- [Exercise] Among the entries below, tally the lines that include "Design", and give the number alone.

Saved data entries
----
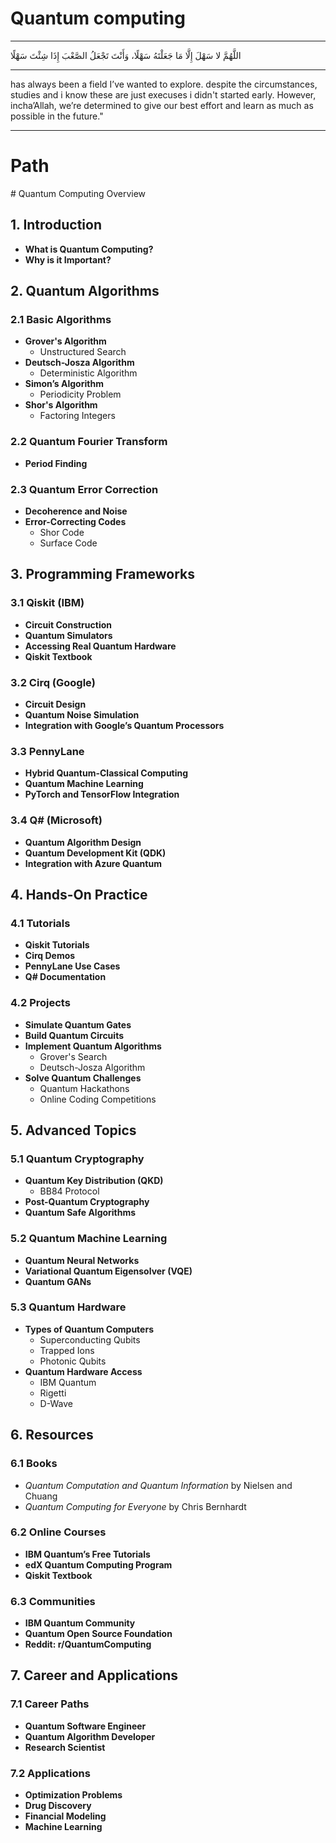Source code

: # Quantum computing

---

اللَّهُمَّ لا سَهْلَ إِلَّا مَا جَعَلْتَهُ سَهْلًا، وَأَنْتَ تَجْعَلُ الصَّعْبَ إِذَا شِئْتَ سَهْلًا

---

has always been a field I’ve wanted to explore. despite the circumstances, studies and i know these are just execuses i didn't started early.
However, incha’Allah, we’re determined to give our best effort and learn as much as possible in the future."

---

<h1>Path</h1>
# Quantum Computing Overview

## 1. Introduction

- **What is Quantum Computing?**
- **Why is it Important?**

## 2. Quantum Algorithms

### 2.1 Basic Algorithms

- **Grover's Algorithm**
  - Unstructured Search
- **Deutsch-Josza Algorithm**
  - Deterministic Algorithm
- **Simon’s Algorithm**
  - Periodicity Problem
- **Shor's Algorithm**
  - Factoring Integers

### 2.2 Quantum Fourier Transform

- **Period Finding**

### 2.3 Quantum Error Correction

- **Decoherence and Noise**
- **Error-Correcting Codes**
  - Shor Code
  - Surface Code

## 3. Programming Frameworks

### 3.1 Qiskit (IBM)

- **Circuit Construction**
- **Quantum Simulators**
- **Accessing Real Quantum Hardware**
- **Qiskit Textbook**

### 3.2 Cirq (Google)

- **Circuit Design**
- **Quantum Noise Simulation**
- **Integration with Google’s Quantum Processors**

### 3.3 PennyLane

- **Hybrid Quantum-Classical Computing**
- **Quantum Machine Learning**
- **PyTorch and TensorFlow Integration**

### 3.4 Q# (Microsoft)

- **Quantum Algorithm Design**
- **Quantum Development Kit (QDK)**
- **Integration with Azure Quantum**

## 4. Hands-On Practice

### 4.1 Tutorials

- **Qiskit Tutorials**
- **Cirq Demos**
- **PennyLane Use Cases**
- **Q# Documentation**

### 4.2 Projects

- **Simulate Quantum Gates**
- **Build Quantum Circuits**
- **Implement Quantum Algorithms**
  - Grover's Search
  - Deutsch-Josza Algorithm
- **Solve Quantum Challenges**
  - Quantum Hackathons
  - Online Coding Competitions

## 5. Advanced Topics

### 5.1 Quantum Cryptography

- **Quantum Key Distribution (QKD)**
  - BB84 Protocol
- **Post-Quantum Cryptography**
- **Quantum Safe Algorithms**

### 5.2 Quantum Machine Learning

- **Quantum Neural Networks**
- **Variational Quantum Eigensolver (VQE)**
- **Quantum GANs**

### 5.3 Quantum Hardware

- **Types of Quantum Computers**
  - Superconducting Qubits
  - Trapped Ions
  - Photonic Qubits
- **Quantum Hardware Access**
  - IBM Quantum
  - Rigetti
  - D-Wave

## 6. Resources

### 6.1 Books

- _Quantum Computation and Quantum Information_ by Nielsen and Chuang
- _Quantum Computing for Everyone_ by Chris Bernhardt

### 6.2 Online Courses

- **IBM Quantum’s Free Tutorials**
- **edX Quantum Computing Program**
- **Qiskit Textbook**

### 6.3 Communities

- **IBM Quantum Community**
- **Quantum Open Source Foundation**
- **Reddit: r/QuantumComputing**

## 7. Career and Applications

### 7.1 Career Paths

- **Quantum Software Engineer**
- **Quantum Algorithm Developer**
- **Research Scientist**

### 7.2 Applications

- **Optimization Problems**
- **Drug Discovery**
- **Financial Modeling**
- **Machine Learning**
----
- [Answer section] 2